All the popular switch games have already been dumped & shared online. The cart that lets you download and play those came out MONTHS ago.
THIS cart is so you can download and backup your OWN Switch games, something I want just so I don't lose my save data. Thanks for loudly assuring everyone that you know fuck-all about any of this though!
On Switch, no game cards support writing of save data or anything else. It's a departure from 3DS and all previous Nintendo cart formats for as long as games have supported saving at all.
That change is probably done to help tie saves to user accounts, enable cloud saves even when the card is not inserted, accommodate variable-size user data features like level creation, and mitigate the risk of game save based exploits like Twilight Hack spreading from user to user.
Unfortunately that (plus inability to put saves on SD card) means that backing up your own save data requires either being able to run homebrew on the system that has the save or having another Switch that can and relying on Nintendo servers to perform the transfer.
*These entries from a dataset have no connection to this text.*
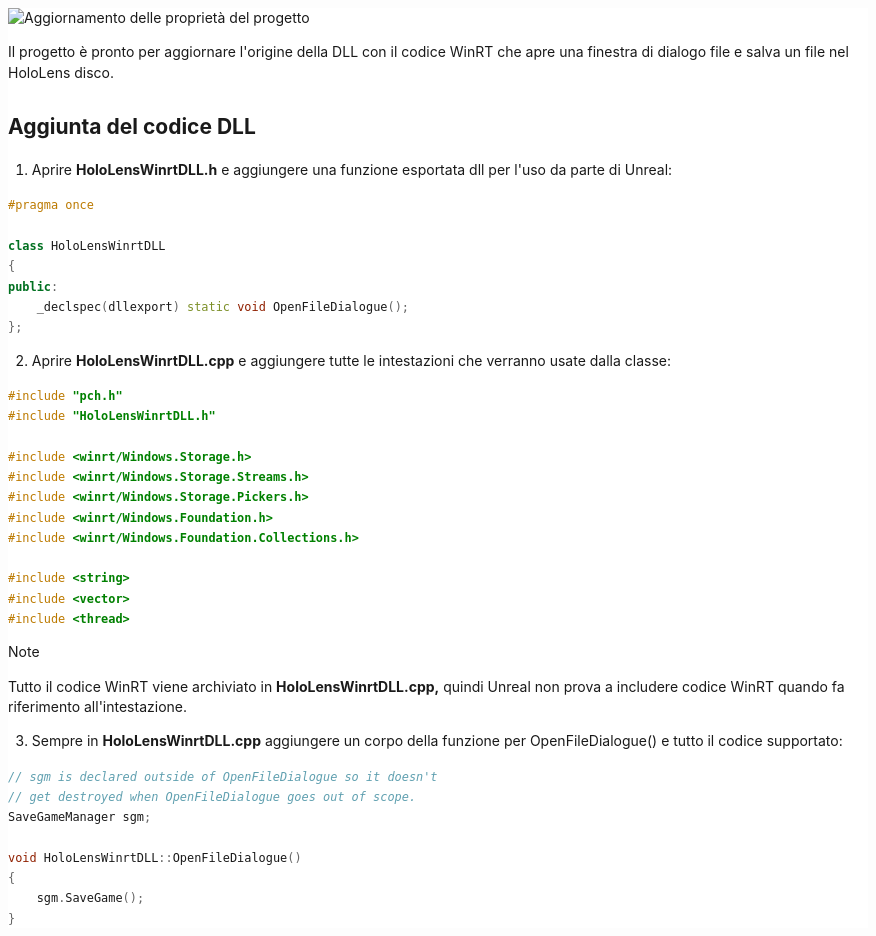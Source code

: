 ![Aggiornamento delle proprietà del progetto](../images/unreal-winrt-img-03.png)

Il progetto è pronto per aggiornare l'origine della DLL con il codice WinRT che apre una finestra di dialogo file e salva un file nel HoloLens disco.  

## <a name="adding-the-dll-code"></a>Aggiunta del codice DLL

1. Aprire **HoloLensWinrtDLL.h** e aggiungere una funzione esportata dll per l'uso da parte di Unreal: 

```cpp
#pragma once

class HoloLensWinrtDLL
{
public:
    _declspec(dllexport) static void OpenFileDialogue();
};
```

2. Aprire **HoloLensWinrtDLL.cpp** e aggiungere tutte le intestazioni che verranno usate dalla classe:  

```cpp
#include "pch.h"
#include "HoloLensWinrtDLL.h"

#include <winrt/Windows.Storage.h>
#include <winrt/Windows.Storage.Streams.h>
#include <winrt/Windows.Storage.Pickers.h>
#include <winrt/Windows.Foundation.h>
#include <winrt/Windows.Foundation.Collections.h>

#include <string>
#include <vector>
#include <thread>
```

> [!NOTE]
> Tutto il codice WinRT viene archiviato in **HoloLensWinrtDLL.cpp,** quindi Unreal non prova a includere codice WinRT quando fa riferimento all'intestazione. 

3. Sempre in **HoloLensWinrtDLL.cpp** aggiungere un corpo della funzione per OpenFileDialogue() e tutto il codice supportato: 

```cpp
// sgm is declared outside of OpenFileDialogue so it doesn't
// get destroyed when OpenFileDialogue goes out of scope.
SaveGameManager sgm;

void HoloLensWinrtDLL::OpenFileDialogue()
{
    sgm.SaveGame();
}
```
Either way, having a Switch that runs homebrew means you don't need this dumper.
Not all games back up to the cloud and you nees an active NSO subscription to be able to backup to their cloud.
I haven't seen this video yet (battery almost dead, gonna watch later) but this device appears to let you backup your saves locally without running it by Nintendo.
Edit: I forgot that Switch cartridges don't hold saves so this device can't do that.
As everyone is saying, it doesn't matter if the primary purpose of this is piracy, because this enables legal behavior through the same process as the piracy. You cannot say that this is illegal because it is not piracy until you take the output of this and do something else with it.
But also it sucks that we have to discuss these things with false pretense to avoid Youtube content bans and stuff like that.
But that is the reality of the world we live in, and Nintendo DOES suck and IS an evil company when it comes to consumers rights.
For the record, I do not pirate anything presently. At a certain point in my life I decided that I could go without things or buy them. But I don't judge for people making the opposite choice.
I feel like devices like this aren't really under a false pretense though. Most people who would pirate games like this probably wouldn't buy a third party device so they can copy a friend's cartridge so they can emulate it, they'd more likely just download it and skip the middle man.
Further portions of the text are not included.